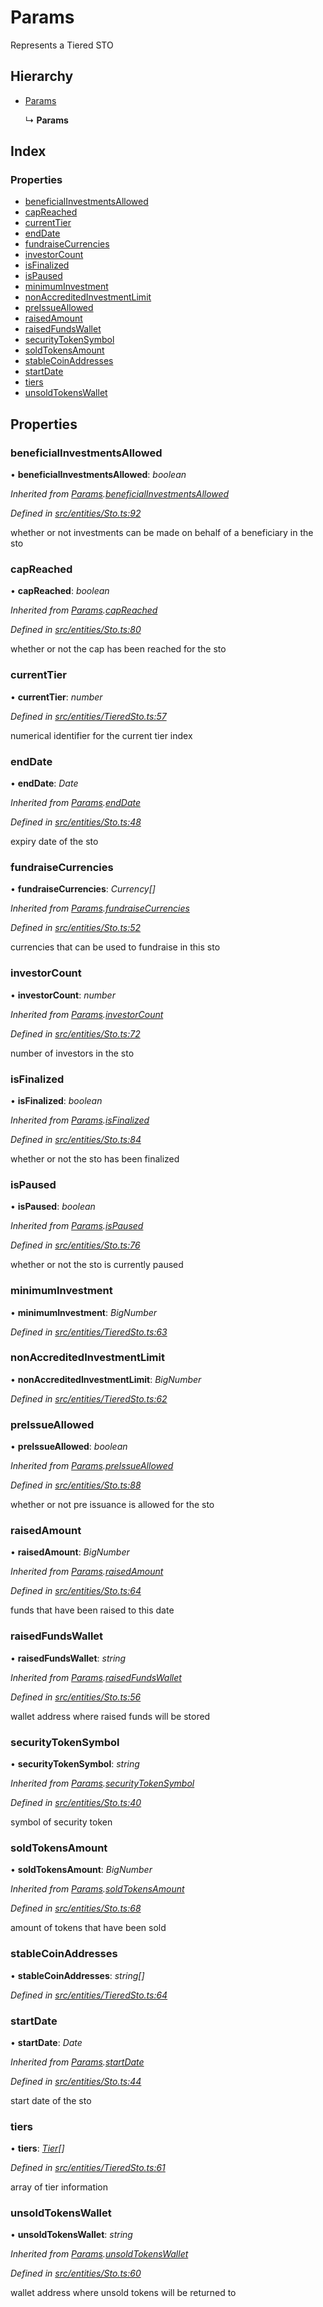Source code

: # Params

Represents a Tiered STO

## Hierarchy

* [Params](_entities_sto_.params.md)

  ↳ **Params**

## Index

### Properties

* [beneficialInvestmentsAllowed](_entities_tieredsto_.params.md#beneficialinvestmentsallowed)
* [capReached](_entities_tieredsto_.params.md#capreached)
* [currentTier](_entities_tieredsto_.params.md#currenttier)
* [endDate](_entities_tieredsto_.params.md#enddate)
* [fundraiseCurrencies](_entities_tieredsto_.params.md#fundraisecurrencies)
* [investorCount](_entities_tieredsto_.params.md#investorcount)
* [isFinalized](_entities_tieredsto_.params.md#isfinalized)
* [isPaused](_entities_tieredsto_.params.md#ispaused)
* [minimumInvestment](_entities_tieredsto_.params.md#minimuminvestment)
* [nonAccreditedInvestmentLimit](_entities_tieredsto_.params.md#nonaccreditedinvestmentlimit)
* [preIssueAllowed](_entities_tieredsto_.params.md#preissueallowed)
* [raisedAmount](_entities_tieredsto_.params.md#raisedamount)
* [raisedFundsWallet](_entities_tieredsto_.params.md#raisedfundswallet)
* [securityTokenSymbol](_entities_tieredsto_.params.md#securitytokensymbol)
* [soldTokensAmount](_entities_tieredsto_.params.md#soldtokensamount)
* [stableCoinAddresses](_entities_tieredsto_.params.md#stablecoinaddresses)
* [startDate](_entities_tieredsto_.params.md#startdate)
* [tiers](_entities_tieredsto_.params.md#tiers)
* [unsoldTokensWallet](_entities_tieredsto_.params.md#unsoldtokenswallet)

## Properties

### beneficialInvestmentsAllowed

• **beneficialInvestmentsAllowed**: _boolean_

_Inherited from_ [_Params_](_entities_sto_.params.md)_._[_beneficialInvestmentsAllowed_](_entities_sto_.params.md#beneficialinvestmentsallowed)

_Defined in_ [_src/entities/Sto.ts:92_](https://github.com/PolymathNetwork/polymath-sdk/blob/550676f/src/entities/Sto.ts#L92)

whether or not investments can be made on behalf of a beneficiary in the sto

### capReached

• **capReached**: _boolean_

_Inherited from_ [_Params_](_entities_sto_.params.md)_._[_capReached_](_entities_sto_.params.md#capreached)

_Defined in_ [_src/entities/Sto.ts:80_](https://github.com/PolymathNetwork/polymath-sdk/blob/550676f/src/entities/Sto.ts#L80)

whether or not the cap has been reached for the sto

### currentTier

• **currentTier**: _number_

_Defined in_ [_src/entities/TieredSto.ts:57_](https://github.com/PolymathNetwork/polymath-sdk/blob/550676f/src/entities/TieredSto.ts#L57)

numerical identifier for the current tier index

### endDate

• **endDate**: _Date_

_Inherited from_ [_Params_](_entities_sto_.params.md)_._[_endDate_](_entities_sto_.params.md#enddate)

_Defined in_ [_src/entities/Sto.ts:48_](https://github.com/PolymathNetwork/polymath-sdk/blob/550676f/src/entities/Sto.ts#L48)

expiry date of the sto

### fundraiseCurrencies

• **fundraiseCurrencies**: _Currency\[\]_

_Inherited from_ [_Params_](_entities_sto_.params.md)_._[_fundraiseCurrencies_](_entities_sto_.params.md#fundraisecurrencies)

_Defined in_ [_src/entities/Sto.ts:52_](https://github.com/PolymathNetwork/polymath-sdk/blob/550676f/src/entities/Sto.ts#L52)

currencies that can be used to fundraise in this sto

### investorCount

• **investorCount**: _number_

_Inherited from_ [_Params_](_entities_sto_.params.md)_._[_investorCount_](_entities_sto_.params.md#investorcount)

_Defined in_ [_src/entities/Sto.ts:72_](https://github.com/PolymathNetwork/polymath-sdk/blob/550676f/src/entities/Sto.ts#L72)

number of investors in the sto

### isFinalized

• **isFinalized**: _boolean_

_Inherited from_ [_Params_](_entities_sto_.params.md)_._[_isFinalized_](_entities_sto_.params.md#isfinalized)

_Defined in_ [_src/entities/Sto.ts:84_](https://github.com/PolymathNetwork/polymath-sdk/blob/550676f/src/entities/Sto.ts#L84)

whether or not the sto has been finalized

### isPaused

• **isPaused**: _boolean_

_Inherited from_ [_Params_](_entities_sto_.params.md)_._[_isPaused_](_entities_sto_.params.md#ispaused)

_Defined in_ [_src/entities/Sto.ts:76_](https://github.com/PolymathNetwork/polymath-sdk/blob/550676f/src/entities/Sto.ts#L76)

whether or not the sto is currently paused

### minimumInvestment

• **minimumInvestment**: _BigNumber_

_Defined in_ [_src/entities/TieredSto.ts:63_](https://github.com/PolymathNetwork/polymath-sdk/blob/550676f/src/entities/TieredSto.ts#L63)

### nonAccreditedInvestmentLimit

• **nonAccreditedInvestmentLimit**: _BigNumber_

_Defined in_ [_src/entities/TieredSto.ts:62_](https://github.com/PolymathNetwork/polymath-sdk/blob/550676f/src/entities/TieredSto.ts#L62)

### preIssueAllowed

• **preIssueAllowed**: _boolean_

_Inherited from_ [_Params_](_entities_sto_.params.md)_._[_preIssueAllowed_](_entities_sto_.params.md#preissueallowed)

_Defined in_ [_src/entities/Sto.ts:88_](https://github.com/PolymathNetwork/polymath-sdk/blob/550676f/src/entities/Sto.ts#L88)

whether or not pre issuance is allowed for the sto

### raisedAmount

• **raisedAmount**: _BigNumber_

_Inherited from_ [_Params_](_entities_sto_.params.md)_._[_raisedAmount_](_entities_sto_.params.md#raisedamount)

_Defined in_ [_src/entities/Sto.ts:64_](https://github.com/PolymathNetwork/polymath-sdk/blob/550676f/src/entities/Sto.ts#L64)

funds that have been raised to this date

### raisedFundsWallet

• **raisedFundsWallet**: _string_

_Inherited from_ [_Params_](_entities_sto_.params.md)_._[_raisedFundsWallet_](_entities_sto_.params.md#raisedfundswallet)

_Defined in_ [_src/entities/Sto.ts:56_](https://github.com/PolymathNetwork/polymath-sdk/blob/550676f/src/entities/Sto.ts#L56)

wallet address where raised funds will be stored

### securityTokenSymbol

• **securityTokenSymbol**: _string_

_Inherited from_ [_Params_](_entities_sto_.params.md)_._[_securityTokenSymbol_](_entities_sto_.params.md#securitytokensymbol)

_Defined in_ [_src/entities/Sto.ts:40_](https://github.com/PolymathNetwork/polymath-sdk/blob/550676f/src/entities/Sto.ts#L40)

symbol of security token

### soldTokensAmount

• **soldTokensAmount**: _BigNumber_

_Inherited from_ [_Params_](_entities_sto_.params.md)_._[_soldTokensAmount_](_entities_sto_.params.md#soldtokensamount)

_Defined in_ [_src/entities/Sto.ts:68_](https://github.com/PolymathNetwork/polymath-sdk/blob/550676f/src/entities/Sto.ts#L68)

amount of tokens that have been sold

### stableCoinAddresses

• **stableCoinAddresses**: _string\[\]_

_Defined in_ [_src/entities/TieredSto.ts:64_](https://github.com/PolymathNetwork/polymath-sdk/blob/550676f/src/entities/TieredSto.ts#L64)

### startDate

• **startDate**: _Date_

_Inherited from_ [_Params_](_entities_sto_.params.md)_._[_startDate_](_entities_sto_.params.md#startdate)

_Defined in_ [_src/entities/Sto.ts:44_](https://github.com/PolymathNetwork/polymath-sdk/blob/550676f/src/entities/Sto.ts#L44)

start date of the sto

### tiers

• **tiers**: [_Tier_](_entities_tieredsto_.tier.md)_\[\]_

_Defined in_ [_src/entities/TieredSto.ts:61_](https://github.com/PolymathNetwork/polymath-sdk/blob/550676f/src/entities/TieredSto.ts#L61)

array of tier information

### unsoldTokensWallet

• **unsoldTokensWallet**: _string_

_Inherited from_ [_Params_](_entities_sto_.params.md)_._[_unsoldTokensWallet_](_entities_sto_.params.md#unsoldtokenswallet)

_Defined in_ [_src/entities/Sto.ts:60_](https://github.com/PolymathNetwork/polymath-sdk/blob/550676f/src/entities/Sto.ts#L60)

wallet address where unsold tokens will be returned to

----

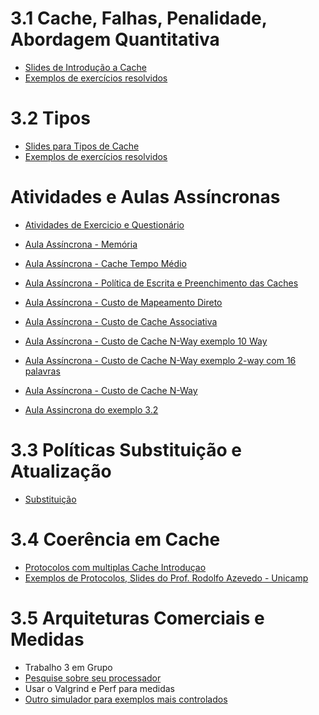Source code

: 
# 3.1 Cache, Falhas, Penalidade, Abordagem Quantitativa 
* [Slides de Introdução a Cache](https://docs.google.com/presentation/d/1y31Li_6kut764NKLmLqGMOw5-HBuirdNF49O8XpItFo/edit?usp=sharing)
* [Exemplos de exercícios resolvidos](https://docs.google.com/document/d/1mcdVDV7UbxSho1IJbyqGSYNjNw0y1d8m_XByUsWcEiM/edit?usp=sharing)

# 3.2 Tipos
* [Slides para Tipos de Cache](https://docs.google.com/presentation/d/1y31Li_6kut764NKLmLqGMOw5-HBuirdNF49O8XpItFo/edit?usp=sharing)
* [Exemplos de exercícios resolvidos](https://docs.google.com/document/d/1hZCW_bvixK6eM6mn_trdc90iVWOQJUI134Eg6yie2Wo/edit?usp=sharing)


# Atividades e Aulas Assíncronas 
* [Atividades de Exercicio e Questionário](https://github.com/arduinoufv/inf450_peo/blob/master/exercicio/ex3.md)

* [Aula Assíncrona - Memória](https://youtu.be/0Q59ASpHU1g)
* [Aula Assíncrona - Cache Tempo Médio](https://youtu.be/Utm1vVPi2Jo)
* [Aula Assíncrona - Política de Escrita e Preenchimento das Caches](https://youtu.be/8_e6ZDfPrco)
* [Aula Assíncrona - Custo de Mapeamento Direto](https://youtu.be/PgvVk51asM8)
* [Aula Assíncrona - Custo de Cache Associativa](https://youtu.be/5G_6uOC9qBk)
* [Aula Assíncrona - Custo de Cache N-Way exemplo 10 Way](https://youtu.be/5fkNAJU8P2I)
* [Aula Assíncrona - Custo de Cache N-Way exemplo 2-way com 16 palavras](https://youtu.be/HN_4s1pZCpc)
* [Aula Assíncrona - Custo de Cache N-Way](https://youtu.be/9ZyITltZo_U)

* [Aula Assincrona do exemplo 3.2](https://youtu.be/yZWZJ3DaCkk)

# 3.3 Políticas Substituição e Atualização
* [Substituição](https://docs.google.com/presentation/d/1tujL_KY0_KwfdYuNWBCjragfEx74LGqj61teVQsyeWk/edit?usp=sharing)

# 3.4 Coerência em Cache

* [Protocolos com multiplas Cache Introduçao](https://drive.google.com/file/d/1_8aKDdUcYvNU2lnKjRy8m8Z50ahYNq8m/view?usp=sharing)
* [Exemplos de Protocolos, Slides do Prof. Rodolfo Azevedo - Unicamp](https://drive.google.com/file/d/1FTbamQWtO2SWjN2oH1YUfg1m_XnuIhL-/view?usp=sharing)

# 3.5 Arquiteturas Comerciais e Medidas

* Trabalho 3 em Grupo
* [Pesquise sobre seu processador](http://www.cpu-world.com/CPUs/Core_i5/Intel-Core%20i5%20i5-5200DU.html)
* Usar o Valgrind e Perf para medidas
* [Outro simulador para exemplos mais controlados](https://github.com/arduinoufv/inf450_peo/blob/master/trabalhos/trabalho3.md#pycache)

----

— Task directions —
Could you transcribe the entries above word for word, from the line with "### raisedFundsWallet" down to the line with "wallet address where unsold", keeping both?

— Written solution —
### raisedFundsWallet

• **raisedFundsWallet**: _string_

_Inherited from_ [_Params_](_entities_sto_.params.md)_._[_raisedFundsWallet_](_entities_sto_.params.md#raisedfundswallet)

_Defined in_ [_src/entities/Sto.ts:56_](https://github.com/PolymathNetwork/polymath-sdk/blob/550676f/src/entities/Sto.ts#L56)

wallet address where raised funds will be stored

### securityTokenSymbol

• **securityTokenSymbol**: _string_

_Inherited from_ [_Params_](_entities_sto_.params.md)_._[_securityTokenSymbol_](_entities_sto_.params.md#securitytokensymbol)

_Defined in_ [_src/entities/Sto.ts:40_](https://github.com/PolymathNetwork/polymath-sdk/blob/550676f/src/entities/Sto.ts#L40)

symbol of security token

### soldTokensAmount

• **soldTokensAmount**: _BigNumber_

_Inherited from_ [_Params_](_entities_sto_.params.md)_._[_soldTokensAmount_](_entities_sto_.params.md#soldtokensamount)

_Defined in_ [_src/entities/Sto.ts:68_](https://github.com/PolymathNetwork/polymath-sdk/blob/550676f/src/entities/Sto.ts#L68)

amount of tokens that have been sold

### stableCoinAddresses

• **stableCoinAddresses**: _string\[\]_

_Defined in_ [_src/entities/TieredSto.ts:64_](https://github.com/PolymathNetwork/polymath-sdk/blob/550676f/src/entities/TieredSto.ts#L64)

### startDate

• **startDate**: _Date_

_Inherited from_ [_Params_](_entities_sto_.params.md)_._[_startDate_](_entities_sto_.params.md#startdate)

_Defined in_ [_src/entities/Sto.ts:44_](https://github.com/PolymathNetwork/polymath-sdk/blob/550676f/src/entities/Sto.ts#L44)

start date of the sto

### tiers

• **tiers**: [_Tier_](_entities_tieredsto_.tier.md)_\[\]_

_Defined in_ [_src/entities/TieredSto.ts:61_](https://github.com/PolymathNetwork/polymath-sdk/blob/550676f/src/entities/TieredSto.ts#L61)

array of tier information

### unsoldTokensWallet

• **unsoldTokensWallet**: _string_

_Inherited from_ [_Params_](_entities_sto_.params.md)_._[_unsoldTokensWallet_](_entities_sto_.params.md#unsoldtokenswallet)

_Defined in_ [_src/entities/Sto.ts:60_](https://github.com/PolymathNetwork/polymath-sdk/blob/550676f/src/entities/Sto.ts#L60)

wallet address where unsold tokens will be returned to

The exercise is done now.